[Start of section]

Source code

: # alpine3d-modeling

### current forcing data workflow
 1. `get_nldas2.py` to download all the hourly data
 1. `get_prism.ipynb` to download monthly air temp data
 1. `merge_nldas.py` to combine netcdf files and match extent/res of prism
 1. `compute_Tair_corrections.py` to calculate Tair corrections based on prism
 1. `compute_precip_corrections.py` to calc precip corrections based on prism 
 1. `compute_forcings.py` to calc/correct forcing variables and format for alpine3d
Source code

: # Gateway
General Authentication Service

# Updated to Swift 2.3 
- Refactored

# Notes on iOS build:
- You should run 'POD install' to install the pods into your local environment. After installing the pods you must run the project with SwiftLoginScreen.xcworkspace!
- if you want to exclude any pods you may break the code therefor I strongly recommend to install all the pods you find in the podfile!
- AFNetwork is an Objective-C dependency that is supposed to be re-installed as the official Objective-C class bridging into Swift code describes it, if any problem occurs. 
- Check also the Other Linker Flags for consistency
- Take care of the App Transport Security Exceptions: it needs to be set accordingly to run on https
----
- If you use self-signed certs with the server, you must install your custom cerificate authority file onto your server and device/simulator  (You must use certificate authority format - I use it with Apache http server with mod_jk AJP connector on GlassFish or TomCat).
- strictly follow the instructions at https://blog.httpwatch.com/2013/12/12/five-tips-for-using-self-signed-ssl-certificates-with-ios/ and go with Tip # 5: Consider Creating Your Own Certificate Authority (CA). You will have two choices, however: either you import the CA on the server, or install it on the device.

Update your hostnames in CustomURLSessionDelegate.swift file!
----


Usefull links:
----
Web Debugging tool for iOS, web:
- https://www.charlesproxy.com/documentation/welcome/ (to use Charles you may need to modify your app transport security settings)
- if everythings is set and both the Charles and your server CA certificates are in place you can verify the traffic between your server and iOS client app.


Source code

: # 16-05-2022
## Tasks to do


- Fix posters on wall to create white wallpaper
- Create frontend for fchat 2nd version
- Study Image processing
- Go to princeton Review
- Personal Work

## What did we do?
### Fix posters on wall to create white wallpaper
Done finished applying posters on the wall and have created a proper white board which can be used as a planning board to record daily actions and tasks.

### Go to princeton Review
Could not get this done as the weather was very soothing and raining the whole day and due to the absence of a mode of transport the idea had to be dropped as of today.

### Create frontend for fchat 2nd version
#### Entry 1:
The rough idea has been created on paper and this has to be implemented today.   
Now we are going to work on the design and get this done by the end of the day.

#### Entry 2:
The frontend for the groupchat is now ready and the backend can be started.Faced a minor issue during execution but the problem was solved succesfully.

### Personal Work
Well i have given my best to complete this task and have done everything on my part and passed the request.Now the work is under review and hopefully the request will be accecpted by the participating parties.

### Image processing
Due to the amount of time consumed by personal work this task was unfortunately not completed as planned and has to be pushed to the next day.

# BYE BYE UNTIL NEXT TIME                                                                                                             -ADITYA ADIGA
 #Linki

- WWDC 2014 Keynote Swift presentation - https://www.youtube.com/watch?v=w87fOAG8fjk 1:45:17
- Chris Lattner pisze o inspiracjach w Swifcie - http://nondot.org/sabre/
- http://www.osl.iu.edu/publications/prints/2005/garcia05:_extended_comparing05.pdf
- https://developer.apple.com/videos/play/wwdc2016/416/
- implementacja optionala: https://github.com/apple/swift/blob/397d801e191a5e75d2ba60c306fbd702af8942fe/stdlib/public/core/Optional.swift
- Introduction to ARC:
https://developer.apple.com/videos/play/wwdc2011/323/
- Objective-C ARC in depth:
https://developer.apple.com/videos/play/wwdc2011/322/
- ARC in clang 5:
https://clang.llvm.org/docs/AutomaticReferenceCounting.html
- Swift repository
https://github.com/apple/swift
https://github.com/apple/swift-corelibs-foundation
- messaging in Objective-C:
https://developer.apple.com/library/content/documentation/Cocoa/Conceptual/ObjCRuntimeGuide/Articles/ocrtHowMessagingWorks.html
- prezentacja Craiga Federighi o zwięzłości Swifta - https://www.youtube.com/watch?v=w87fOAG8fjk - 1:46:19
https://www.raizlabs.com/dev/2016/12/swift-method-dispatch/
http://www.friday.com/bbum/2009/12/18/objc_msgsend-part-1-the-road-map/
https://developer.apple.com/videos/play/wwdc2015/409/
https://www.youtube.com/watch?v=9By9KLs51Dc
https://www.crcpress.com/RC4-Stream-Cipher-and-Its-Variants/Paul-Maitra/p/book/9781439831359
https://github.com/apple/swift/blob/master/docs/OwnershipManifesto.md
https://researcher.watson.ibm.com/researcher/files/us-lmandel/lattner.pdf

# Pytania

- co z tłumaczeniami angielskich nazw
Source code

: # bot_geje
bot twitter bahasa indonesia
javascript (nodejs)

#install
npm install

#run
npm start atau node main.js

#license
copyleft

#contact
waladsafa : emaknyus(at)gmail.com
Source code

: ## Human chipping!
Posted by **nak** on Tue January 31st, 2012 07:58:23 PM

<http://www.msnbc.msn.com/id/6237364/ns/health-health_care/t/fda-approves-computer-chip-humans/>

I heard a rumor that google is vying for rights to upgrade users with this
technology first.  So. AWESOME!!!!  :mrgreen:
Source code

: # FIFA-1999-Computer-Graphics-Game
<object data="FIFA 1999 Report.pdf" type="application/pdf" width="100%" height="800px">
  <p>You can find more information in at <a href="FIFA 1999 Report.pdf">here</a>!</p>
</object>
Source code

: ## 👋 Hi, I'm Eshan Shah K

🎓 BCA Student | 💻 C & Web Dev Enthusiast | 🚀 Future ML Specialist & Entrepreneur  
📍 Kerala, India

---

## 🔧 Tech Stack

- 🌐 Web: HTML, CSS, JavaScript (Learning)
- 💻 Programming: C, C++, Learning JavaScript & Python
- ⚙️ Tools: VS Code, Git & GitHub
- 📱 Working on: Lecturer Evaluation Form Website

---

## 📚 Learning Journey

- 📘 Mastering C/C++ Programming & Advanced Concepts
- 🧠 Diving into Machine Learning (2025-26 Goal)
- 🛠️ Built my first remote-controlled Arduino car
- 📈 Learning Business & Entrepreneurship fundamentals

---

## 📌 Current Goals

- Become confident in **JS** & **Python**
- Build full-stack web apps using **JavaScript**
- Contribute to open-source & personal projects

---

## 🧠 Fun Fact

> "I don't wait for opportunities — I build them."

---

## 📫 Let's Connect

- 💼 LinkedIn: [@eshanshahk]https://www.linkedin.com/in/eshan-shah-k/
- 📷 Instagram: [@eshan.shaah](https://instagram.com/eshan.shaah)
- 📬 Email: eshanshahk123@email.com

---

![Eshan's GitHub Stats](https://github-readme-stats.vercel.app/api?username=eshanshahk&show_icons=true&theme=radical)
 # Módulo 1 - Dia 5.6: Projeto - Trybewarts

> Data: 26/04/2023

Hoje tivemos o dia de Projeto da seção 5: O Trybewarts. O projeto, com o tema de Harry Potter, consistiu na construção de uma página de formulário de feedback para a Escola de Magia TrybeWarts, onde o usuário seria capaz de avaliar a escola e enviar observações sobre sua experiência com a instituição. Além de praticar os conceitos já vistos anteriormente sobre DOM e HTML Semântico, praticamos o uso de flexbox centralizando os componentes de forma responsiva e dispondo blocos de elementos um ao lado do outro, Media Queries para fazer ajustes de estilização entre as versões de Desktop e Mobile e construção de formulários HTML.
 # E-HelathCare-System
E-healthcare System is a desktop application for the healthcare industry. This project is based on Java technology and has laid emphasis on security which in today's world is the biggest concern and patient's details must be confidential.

[End of section]

▶ _About this exercise_
Please return every line from the first one in the records above down to the line containing "- https://www.charlesproxy.com/documentation/welcome/ (to", including both, exactly as written and nothing more.

▶ _Exercise response_
Source code

: # alpine3d-modeling

### current forcing data workflow
 1. `get_nldas2.py` to download all the hourly data
 1. `get_prism.ipynb` to download monthly air temp data
 1. `merge_nldas.py` to combine netcdf files and match extent/res of prism
 1. `compute_Tair_corrections.py` to calculate Tair corrections based on prism
 1. `compute_precip_corrections.py` to calc precip corrections based on prism 
 1. `compute_forcings.py` to calc/correct forcing variables and format for alpine3d
Source code

: # Gateway
General Authentication Service

# Updated to Swift 2.3 
- Refactored

# Notes on iOS build:
- You should run 'POD install' to install the pods into your local environment. After installing the pods you must run the project with SwiftLoginScreen.xcworkspace!
- if you want to exclude any pods you may break the code therefor I strongly recommend to install all the pods you find in the podfile!
- AFNetwork is an Objective-C dependency that is supposed to be re-installed as the official Objective-C class bridging into Swift code describes it, if any problem occurs. 
- Check also the Other Linker Flags for consistency
- Take care of the App Transport Security Exceptions: it needs to be set accordingly to run on https
----
- If you use self-signed certs with the server, you must install your custom cerificate authority file onto your server and device/simulator  (You must use certificate authority format - I use it with Apache http server with mod_jk AJP connector on GlassFish or TomCat).
- strictly follow the instructions at https://blog.httpwatch.com/2013/12/12/five-tips-for-using-self-signed-ssl-certificates-with-ios/ and go with Tip # 5: Consider Creating Your Own Certificate Authority (CA). You will have two choices, however: either you import the CA on the server, or install it on the device.

Update your hostnames in CustomURLSessionDelegate.swift file!
----


Usefull links:
----
Web Debugging tool for iOS, web:
- https://www.charlesproxy.com/documentation/welcome/ (to use Charles you may need to modify your app transport security settings)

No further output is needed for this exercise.